I love the ward I live in. It’s a rather mature suburban ward in the Midwestern United States. There’s a mix of local members – some second- or third-generation, some converts – and transplants from elsewhere because of large companies who hire people from top grad schools (including BYU). Though employment used to be dominated by one or two companies in the ward, it doesn’t seem to be the case anymore.
I’d say the ward is quite conservative politically. I cringe every so often at something I hear in a hallway conversation or at a table at a ward activity, but we don’t preach politics from the pulpit or in the classroom as far as I can tell. Though our ward is economically diverse, it skews to higher end of the income scale in our stake. And it’s clearly a “teach from the manual” ward – a point driven by our stake president (who resides in the ward) and those who serve with him. (“Teach from the manual” does not necessarily mean “Ready, Aim, Read” however.)
After reading recently about the language people use in their testimonies and how testimony meetings work in some places, I thought I’d pay closer attention to yesterday’s meeting in our ward. I’d say it was a typical testimony meeting. We had about a half hour for testimonies after the bishop’s counselor bore a very short testimony to get things rolling. In addition to the counselor we heard from:
Seven adult women
Five adult men
One 11-year old primary boy
One young woman
Of those fourteen, I think I’ve heard from no more than three of them in the last three months (maybe only two).
By my count, ten of them used the words “I know”, six of them included expressions of gratitude, one used the word “testify” (rather than “know”) and one “witness”.
But as I listened I found those specific words were far less important than the experiences people shared – not so much the “what” but the “how” of their testimonies. I remember serving in bishoprics in the past in which we began Fast and Testimony Meeting by reminding those attending that a testimony is a brief expression of what we’ve come to know and how we have come to know it.

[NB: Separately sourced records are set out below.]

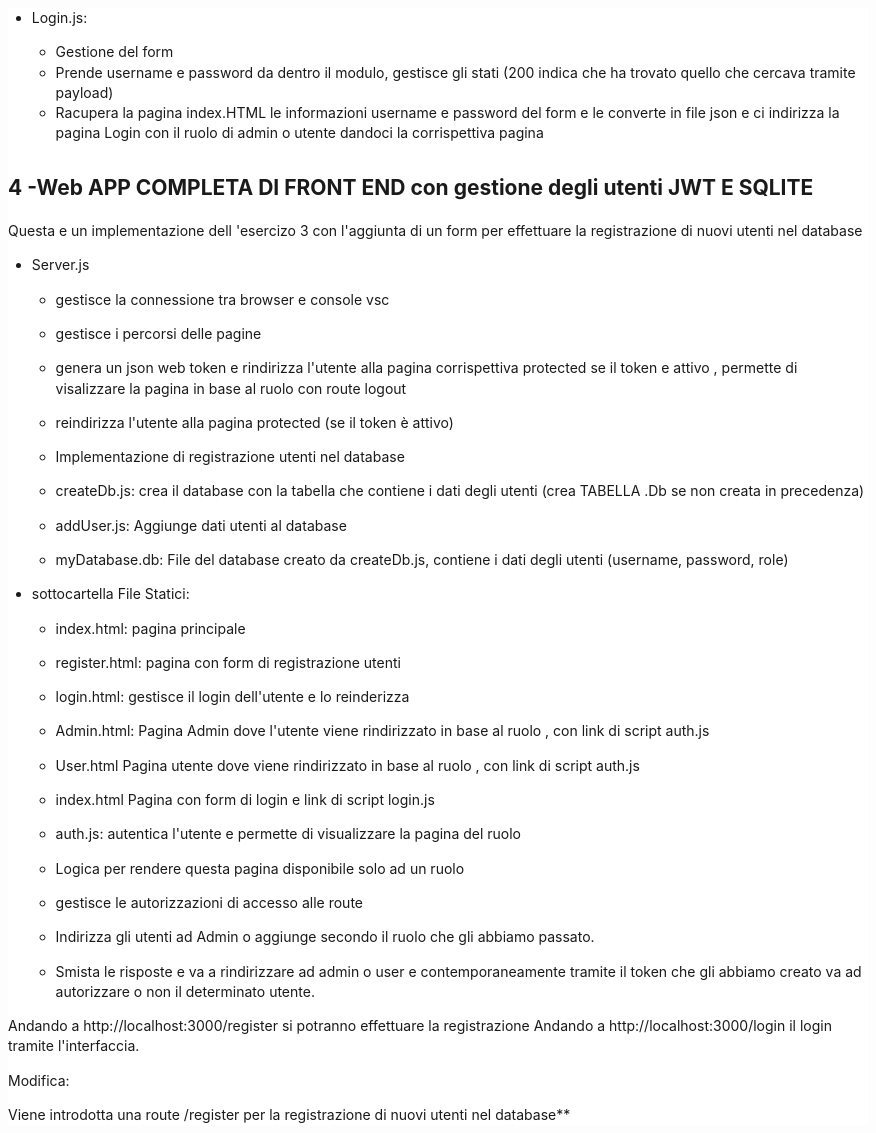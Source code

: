 - Login.js:
     
     - Gestione del form
     - Prende username e password da dentro il modulo, gestisce gli stati (200 indica che ha trovato quello che cercava tramite
       payload)
     - Racupera la pagina index.HTML le informazioni username e password del form e le converte in file json e ci indirizza la        
       pagina  Login con il ruolo di admin o utente dandoci la corrispettiva pagina 


 ## 4 -Web APP COMPLETA DI FRONT END  con gestione degli utenti JWT E SQLITE

Questa e un implementazione dell 'esercizo 3 con l'aggiunta di un form per effettuare la registrazione di nuovi utenti nel database

- Server.js

     - gestisce la connessione tra browser e console vsc 
     - gestisce i percorsi delle pagine
     - genera un json web token e rindirizza l'utente alla pagina corrispettiva  protected se il token e attivo , permette di   visalizzare la pagina  in base al ruolo  con route logout 
     - reindirizza l'utente alla pagina protected (se il token è attivo)
     - Implementazione di registrazione  utenti nel database



    - createDb.js: crea il database con la tabella che contiene i dati degli utenti (crea TABELLA .Db se non creata in precedenza)

    - addUser.js: Aggiunge dati utenti al database

    - myDatabase.db: File del database creato da createDb.js, contiene i dati degli utenti (username, password, role)



- sottocartella File Statici:  


     - index.html: pagina principale

     - register.html: pagina con form di registrazione utenti

     - login.html: gestisce il login dell'utente e lo reinderizza

     - Admin.html: Pagina Admin dove l'utente viene rindirizzato in base al ruolo , con link di script auth.js
                          
     - User.html Pagina utente dove viene rindirizzato in base al ruolo , con  link di script auth.js
     
     - index.html Pagina con  form di login e link di script login.js

     - auth.js: autentica l'utente e permette  di visualizzare  la pagina del  ruolo 
     - Logica per rendere questa pagina disponibile solo ad un ruolo   
     - gestisce le autorizzazioni di accesso alle route 
     - Indirizza gli utenti ad Admin o aggiunge secondo il ruolo che gli abbiamo passato.
     - Smista le risposte e va a rindirizzare ad admin o user e contemporaneamente tramite il token che gli abbiamo creato va ad
       autorizzare o non il determinato utente. 


Andando a http://localhost:3000/register si potranno effettuare la registrazione
Andando a http://localhost:3000/login il login tramite l'interfaccia.


Modifica:

Viene introdotta una route  /register per la registrazione di nuovi utenti nel database**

In our meeting yesterday, we heard (among other things) about gaining strength from the Lord in times of trial, comfort from knowledge of the Lord and His gospel, that sometimes the “hedges of safety” in our lives are removed so that we can grow in faith, a tender experience of a sister who performed the vicarious sealing of her mother to the mother’s parents, and more than one expressed gratitude for parents who had joined the church thus giving the member testifying the blessings of the gospel.
I found I was touched in most cases by the experiences my brothers and sisters shared, particularly those experiences that resonated with my own – I have felt the Lord’s presence in my life in times of trial; I’ve known the comfort that a witness of the Lord brings; I have felt the vulnerability of the lack of “hedges of safety”; I’ve enjoyed the blessing of participating in sealings for loved ones who have passed on; I’m grateful for my parents’ choice to join the church when I was a child.
These were all sincere expressions of personal experience, even the Primary boy’s testimony. Although there was some common phraseology, these were not cookie-cutter testimonies.
I was fortunate to be there to hear them.
I'm glad you had a good experience in testimony meeting; I usually do. But Sunday's meeting was an example of the risks of turning over the pulpit to anyone who shows up. One man, a visitor, spoke for about 20 minutes and didn't have all that much to say (although he thought he did).
ReplyDeleteI felt sad for the bishop. The speaker continually seemed like he was about to wrap things up, so I assume the bishop was giving the guy the benefit of the doubt.
Sorry yours wasn't ideal. We do sometimes have those meetings where things don't go quite so well.
ReplyDeleteI know there are some bishops who will stop someone who goes on too long, but that's also tough to do (and sometimes tough on the meeting).